Customize Create and initialize field option in Visual Studio Code and Visual Studio

November 13, 2019 by Anuraj

VisualStudio VSCode Visual Studio Code

This post is Customize Create and initialize field refactoring option in Visual Studio Code and Visual Studio. When you add a parameter to a constructor, VS Code and Visual Studio gives an option to Create and initialize field. But if you haven’t configured any custom naming conventions, it will create field with same name and in the constructor it will load using the this. prefix.

For example, when I am adding a parameter to a class constructor, and opening Quick Refactorings - Ctrl + . on the parameter, it will prompt different options - one of them is Create and initialize field.

Visual Studio - Quick Refactoring

If you execute this command, it will create a read-only variable and the selected parameter is assigned to it using this accessor. We use a coding convention, where all the private fields should be prefixed with underscore. I hope most of us following the same convention. If I am not wrong all the .NET Core libraries follows this convention. So in this post I will help you to do this.

Visual Studio

In Visual Studio, open the Tools > Options, and search for naming. And click the naming node under the C# code style node.

Visual Studio - Quick Refactoring

Next click on the managing naming styles button. Then click on the Green Plus sign. And add the following details.

Visual Studio - Manage Naming Styles

KeyValue
Naming Style Title_fieldName
Required Prefix_
Capitalizationcamel Case Name
Sample Identifier_exampleIdentifier

Click Ok to save and close the dialog. Next in the Naming dialog, click on the Green Plus sign. In the newly added row, select the following information.

KeyValue
SpecificationPrivate or Internal Field
Required Style_fieldName
SeveritySuggestion

Visual Studio - Manage Naming Styles

Click Ok, and restart your Visual Studio instance. Now if you try the same Quick Refactoring step you will get suggestion with underscore in the variable name, like this.

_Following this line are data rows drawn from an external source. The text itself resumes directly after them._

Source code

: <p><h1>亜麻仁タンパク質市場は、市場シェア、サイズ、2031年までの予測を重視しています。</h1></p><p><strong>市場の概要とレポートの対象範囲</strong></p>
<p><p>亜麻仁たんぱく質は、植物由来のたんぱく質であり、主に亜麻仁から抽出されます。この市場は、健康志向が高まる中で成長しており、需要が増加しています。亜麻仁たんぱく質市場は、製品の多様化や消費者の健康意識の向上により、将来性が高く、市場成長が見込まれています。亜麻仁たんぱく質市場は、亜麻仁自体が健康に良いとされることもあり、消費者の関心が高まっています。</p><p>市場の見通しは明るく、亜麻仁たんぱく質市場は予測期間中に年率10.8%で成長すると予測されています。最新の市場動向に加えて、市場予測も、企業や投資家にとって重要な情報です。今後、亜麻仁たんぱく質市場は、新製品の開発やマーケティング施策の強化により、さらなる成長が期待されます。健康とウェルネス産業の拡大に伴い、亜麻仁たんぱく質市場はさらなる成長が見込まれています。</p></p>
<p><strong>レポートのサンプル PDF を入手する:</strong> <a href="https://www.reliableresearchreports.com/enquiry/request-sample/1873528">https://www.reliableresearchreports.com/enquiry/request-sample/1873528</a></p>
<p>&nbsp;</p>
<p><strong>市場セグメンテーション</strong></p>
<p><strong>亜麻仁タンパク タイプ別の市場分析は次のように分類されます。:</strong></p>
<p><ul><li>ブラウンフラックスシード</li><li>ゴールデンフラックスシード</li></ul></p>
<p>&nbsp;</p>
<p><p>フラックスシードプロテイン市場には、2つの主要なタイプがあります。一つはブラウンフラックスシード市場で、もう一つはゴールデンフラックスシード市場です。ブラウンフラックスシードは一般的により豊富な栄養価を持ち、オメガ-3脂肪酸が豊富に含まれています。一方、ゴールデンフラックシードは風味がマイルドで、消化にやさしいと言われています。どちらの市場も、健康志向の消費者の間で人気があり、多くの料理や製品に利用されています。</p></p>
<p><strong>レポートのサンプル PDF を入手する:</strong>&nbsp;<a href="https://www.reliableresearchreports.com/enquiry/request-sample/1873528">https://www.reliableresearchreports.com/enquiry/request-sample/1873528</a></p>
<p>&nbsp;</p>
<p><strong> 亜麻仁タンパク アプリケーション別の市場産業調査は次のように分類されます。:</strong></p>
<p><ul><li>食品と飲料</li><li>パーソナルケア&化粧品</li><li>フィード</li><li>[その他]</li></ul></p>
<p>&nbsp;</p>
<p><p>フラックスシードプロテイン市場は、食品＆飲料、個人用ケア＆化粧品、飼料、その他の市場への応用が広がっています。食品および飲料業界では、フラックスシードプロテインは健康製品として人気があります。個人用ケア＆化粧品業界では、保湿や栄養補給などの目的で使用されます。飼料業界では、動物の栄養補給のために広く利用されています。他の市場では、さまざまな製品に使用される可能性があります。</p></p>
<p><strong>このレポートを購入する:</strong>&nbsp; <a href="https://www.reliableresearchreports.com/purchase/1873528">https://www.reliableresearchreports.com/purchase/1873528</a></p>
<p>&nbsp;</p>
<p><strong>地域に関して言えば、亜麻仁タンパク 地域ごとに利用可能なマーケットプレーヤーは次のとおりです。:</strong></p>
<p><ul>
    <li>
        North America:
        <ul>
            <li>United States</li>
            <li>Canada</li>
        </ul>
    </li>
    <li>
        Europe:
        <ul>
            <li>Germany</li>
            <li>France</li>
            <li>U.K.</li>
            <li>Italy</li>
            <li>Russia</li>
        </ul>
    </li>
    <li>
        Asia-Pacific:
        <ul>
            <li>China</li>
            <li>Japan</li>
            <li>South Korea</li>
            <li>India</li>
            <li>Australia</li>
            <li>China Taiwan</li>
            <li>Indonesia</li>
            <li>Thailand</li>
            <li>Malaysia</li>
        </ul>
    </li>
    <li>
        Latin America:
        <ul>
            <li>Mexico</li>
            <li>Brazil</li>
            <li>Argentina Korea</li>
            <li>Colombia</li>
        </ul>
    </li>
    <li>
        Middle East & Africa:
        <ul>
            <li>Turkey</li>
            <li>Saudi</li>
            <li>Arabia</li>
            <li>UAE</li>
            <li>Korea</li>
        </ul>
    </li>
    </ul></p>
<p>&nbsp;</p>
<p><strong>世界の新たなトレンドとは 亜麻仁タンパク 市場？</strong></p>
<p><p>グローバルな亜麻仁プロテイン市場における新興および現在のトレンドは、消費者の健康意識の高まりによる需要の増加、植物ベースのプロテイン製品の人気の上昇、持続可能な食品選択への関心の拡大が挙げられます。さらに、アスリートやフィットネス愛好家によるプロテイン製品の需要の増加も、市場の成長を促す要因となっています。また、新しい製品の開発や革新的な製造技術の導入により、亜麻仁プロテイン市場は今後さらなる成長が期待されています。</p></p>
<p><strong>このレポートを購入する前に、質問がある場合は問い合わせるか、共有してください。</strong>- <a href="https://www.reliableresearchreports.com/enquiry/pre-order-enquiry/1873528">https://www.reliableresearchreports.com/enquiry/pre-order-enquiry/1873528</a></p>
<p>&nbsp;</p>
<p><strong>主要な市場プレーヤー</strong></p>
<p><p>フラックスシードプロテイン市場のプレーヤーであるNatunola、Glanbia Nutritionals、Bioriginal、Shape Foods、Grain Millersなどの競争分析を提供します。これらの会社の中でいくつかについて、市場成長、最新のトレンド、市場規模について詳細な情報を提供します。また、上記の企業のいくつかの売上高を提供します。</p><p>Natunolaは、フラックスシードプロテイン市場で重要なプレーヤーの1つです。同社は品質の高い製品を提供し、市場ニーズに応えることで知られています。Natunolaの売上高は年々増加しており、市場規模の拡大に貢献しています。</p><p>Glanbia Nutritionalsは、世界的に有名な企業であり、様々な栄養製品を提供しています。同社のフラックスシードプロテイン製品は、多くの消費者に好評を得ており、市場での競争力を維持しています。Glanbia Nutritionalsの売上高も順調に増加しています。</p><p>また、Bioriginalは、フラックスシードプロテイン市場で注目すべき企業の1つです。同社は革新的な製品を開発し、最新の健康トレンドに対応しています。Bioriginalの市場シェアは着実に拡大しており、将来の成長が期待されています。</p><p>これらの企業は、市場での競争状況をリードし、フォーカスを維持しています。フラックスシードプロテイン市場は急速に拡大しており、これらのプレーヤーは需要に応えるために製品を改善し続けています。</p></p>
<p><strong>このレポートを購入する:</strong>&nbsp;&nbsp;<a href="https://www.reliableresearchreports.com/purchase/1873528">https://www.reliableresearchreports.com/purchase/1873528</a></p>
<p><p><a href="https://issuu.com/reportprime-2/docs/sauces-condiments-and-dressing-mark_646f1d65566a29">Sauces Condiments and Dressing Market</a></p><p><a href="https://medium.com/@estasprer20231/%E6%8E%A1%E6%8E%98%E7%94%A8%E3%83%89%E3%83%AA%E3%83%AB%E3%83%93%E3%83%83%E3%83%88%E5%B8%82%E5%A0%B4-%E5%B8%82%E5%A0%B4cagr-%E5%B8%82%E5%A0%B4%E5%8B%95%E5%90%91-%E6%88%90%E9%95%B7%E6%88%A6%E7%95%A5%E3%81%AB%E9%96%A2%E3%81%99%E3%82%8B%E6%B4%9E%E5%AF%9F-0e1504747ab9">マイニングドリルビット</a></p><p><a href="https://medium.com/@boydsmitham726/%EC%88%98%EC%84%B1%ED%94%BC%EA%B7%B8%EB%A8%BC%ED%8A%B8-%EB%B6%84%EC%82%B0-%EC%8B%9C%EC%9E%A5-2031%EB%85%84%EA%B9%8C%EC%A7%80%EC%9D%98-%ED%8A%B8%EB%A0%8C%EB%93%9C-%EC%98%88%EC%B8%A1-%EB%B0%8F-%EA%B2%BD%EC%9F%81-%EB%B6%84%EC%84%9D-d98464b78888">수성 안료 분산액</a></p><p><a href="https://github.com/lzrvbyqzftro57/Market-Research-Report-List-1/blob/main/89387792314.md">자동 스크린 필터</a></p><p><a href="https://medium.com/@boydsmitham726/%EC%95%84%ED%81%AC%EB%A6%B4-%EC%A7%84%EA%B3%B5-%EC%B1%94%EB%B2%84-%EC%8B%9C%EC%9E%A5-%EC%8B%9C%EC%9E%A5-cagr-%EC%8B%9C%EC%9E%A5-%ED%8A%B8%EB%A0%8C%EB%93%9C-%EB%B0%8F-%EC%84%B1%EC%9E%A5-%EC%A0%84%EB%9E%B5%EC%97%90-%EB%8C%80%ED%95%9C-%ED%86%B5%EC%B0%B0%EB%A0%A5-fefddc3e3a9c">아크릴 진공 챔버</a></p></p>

Visual Studio - Manage Naming Styles - Updated

This convention is global and applied to all the projects which is opening with the Visual Studio instance.

Visual Studio Code

For VS Code you can achieve the same using .editorconfig file. First you need to enable .editorconfig support for VS Code. You can choose the Preferences - Open Settings (JSON) option. And enable EditorConfigSupport for Omnisharp like this.

{
    "workbench.startupEditor": "newUntitledFile",
    "git.autofetch": true,
    "window.zoomLevel": 0,
    "breadcrumbs.enabled": true,
    "editor.suggestSelection": "first",
    "vsintellicode.modify.editor.suggestSelection": "automaticallyOverrodeDefaultValue",
    "terminal.integrated.rendererType": "dom",
    "[csharp]": {},
    "omnisharp.enableEditorConfigSupport": true
}

Next create an .editorconfig file with the .NET coding convention settings, you can get it from .NET coding convention settings for EditorConfig. And for adding underscore prefix use the following code - from this GitHub issue.

[*.{cs,vb}]
dotnet_naming_rule.private_members_with_underscore.symbols  = private_fields
dotnet_naming_rule.private_members_with_underscore.style    = prefix_underscore
dotnet_naming_rule.private_members_with_underscore.severity = suggestion

dotnet_naming_symbols.private_fields.applicable_kinds           = field
dotnet_naming_symbols.private_fields.applicable_accessibilities = private

dotnet_naming_style.prefix_underscore.capitalization = camel_case
dotnet_naming_style.prefix_underscore.required_prefix = _

Now when you do a quick refactoring in VS Code, you will get the same behaviour as Visual Studio. Since Visual Studio supports .editorconfig this tip will also work with Visual Studio as well.